- _Information shown_

......

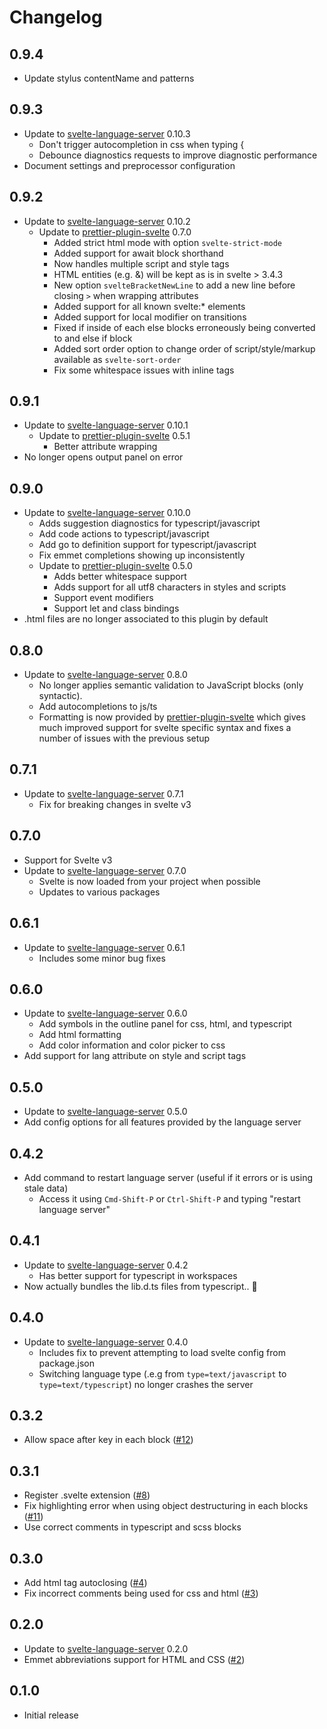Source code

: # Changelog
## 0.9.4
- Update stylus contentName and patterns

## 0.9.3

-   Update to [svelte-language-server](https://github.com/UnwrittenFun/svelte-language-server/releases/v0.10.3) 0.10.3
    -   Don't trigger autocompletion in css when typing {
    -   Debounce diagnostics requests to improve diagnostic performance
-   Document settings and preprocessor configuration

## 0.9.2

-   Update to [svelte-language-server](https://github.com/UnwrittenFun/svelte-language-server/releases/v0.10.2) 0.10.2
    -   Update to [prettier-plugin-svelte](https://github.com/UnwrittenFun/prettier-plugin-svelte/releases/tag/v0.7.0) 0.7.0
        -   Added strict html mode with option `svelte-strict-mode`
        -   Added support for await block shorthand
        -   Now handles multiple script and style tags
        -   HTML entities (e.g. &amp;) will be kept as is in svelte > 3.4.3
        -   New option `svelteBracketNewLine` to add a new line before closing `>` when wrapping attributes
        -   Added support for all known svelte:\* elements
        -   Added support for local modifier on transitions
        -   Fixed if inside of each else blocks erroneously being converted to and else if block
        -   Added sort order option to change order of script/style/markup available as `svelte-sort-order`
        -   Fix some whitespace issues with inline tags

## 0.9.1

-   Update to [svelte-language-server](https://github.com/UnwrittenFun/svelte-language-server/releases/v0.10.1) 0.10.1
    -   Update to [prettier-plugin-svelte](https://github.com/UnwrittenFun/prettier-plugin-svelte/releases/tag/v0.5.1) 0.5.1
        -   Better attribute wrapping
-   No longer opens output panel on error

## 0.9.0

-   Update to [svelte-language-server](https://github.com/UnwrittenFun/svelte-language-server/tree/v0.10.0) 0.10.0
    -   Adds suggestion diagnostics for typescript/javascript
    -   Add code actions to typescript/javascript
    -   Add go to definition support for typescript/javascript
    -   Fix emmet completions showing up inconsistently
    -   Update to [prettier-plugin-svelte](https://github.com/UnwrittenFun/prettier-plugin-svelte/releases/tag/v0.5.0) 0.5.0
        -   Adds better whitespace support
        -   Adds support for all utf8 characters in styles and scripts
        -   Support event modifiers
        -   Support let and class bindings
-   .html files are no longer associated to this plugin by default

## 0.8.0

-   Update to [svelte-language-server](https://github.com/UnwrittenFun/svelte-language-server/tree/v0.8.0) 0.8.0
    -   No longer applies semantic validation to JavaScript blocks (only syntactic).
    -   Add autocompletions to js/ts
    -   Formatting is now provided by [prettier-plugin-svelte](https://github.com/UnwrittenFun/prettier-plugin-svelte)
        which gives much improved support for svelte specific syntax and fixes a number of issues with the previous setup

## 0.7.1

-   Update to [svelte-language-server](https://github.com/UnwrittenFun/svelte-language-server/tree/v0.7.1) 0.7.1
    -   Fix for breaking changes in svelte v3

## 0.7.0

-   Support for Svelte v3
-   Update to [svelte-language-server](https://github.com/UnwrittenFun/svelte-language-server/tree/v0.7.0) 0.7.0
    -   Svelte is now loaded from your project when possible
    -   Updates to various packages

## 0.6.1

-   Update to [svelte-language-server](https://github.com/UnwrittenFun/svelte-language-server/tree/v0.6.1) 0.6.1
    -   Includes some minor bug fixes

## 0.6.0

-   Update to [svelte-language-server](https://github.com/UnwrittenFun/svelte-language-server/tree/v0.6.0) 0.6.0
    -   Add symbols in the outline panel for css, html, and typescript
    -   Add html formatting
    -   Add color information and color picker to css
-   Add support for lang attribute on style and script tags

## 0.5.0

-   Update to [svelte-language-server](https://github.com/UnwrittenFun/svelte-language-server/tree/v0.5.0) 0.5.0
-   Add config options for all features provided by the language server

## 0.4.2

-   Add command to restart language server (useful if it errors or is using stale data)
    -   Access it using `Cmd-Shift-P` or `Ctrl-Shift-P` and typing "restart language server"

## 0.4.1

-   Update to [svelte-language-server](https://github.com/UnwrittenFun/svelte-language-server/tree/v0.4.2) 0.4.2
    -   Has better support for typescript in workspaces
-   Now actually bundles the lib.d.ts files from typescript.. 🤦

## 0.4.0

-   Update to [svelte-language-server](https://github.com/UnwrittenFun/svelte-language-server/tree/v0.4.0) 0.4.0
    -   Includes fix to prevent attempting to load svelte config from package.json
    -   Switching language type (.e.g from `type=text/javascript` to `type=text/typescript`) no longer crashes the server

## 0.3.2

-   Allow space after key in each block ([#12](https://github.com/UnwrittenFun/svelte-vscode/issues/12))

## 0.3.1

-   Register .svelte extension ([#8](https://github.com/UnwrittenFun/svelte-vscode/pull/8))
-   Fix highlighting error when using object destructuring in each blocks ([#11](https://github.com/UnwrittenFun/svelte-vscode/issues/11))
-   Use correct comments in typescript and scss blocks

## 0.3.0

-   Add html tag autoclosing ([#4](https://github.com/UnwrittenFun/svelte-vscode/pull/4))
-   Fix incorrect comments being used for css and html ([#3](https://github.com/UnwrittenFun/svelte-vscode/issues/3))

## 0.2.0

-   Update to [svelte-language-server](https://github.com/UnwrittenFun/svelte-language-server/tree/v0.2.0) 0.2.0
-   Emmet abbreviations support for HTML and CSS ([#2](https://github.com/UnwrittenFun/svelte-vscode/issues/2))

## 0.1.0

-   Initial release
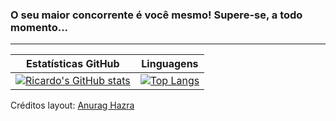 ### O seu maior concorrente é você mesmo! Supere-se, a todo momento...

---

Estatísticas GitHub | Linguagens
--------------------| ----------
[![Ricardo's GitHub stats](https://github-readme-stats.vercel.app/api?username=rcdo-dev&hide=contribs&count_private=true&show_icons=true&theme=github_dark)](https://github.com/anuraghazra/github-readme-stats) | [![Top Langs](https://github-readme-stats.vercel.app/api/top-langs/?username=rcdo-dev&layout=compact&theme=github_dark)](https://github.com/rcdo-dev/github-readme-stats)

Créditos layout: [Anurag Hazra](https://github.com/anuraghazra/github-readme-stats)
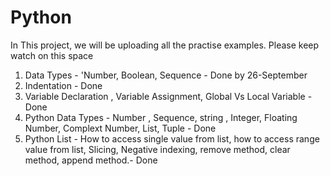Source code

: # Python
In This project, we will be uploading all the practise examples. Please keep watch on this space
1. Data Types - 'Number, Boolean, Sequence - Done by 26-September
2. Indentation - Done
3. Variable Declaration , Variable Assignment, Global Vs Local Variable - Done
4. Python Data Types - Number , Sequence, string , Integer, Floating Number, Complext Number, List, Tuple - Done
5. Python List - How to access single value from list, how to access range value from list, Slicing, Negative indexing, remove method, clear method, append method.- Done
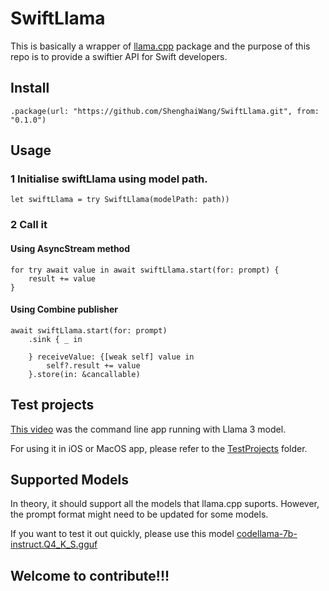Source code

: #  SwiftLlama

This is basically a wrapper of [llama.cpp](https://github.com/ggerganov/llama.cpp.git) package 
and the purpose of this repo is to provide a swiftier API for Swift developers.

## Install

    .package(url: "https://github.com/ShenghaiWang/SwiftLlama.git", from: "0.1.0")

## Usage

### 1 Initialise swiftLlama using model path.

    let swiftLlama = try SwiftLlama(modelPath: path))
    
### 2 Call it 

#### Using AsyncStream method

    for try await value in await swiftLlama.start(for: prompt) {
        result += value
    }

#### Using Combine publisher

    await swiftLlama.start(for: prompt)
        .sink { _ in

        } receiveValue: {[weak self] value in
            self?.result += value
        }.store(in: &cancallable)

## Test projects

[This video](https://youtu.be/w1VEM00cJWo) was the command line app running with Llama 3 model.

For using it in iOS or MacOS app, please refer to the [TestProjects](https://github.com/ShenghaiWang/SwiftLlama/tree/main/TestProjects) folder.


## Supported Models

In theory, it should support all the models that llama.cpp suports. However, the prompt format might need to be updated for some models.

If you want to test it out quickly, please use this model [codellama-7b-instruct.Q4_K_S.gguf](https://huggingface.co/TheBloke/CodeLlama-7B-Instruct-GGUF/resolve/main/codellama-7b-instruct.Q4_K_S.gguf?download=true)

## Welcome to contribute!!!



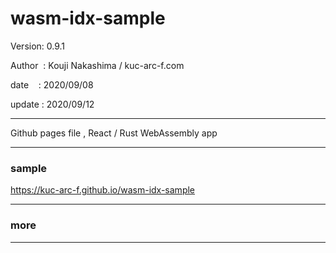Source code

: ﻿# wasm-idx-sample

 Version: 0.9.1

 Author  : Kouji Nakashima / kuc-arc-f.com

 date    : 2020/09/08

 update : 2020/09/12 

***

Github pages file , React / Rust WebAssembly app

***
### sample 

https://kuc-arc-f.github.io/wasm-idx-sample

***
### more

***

......

- _Activity_
Go over the listing above and copy out each line that includes "diagnostics".

- _Written answer_
    -   Debounce diagnostics requests to improve diagnostic performance
    -   Adds suggestion diagnostics for typescript/javascript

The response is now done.